Hunt through the entries for the word "programs" and copy each line in which it appears.

▸ DATA:
**********

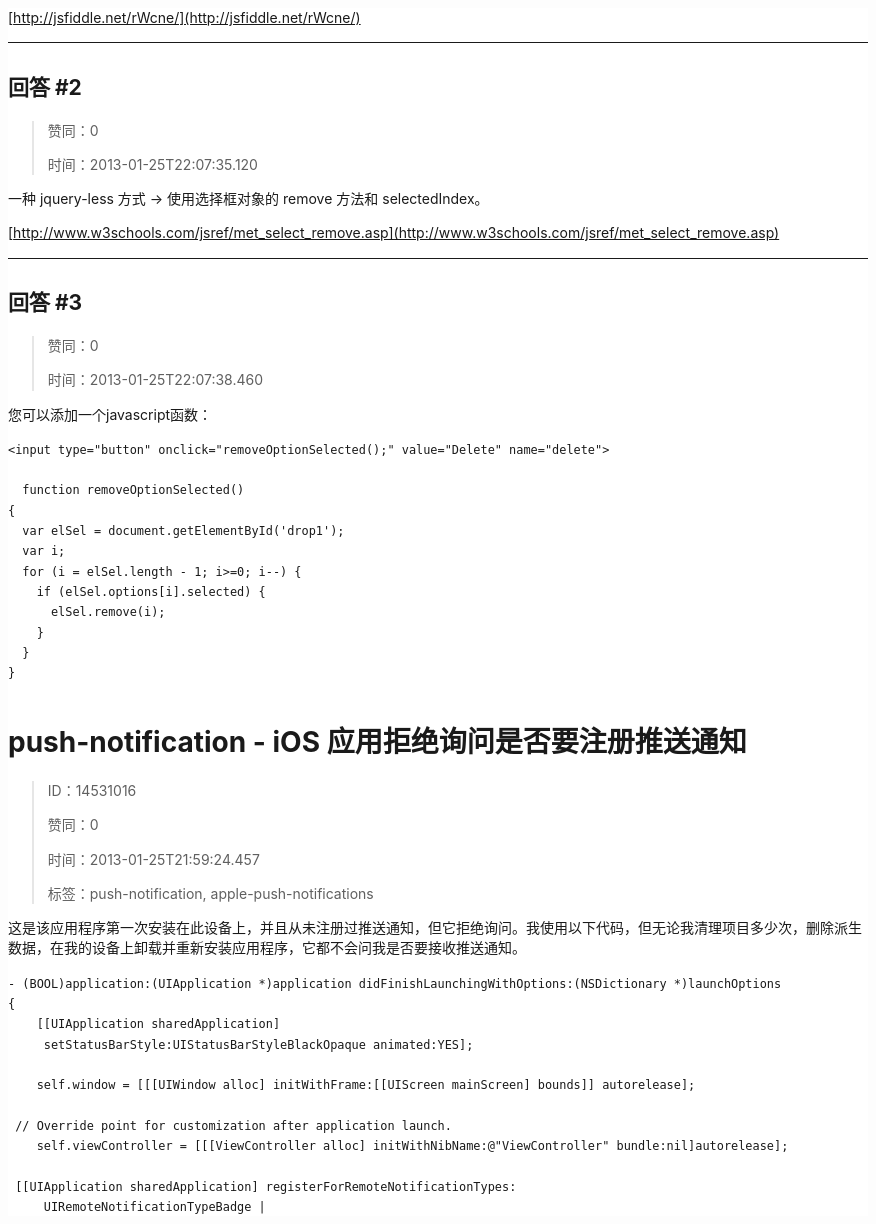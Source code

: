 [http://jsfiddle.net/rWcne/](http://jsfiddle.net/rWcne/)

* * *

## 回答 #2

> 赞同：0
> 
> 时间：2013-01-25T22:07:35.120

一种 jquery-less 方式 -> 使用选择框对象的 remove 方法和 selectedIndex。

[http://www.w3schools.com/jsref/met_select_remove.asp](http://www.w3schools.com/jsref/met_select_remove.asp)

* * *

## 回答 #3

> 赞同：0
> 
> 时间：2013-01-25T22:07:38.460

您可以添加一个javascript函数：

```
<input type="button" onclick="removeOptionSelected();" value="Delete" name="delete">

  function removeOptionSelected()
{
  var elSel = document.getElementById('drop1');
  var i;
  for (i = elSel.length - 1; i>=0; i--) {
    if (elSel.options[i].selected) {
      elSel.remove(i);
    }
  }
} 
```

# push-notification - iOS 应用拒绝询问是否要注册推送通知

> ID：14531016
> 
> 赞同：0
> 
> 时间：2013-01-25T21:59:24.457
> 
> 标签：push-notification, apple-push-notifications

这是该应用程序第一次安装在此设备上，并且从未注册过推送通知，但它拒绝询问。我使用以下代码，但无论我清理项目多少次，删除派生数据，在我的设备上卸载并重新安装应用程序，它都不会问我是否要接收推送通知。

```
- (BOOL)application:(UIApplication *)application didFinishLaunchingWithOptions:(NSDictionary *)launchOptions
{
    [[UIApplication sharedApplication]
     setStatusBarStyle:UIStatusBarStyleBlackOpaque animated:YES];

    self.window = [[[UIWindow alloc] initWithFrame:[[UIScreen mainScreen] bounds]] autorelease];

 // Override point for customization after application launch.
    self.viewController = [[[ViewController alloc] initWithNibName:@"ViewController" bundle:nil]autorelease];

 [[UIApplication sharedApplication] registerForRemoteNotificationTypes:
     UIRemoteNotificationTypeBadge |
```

**********

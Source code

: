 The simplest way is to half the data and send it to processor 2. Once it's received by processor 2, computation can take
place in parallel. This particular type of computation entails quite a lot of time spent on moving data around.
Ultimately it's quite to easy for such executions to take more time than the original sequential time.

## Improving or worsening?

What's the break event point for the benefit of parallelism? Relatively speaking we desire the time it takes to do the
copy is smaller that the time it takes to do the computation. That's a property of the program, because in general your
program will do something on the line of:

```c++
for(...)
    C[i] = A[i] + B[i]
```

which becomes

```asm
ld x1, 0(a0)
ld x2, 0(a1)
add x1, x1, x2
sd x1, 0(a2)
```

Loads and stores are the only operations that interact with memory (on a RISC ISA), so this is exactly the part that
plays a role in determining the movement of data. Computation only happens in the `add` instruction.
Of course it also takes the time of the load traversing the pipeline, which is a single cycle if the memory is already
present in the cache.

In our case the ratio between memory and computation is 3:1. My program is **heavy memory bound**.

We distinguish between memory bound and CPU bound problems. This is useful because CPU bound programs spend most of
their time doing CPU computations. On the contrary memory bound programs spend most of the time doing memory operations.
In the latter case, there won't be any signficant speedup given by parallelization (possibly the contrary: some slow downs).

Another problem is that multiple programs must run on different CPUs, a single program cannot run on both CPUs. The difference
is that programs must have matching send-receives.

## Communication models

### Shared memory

**********

▸ RESPONSE:
We distinguish between memory bound and CPU bound problems. This is useful because CPU bound programs spend most of
their time doing CPU computations. On the contrary memory bound programs spend most of the time doing memory operations.
Another problem is that multiple programs must run on different CPUs, a single program cannot run on both CPUs. The difference
is that programs must have matching send-receives.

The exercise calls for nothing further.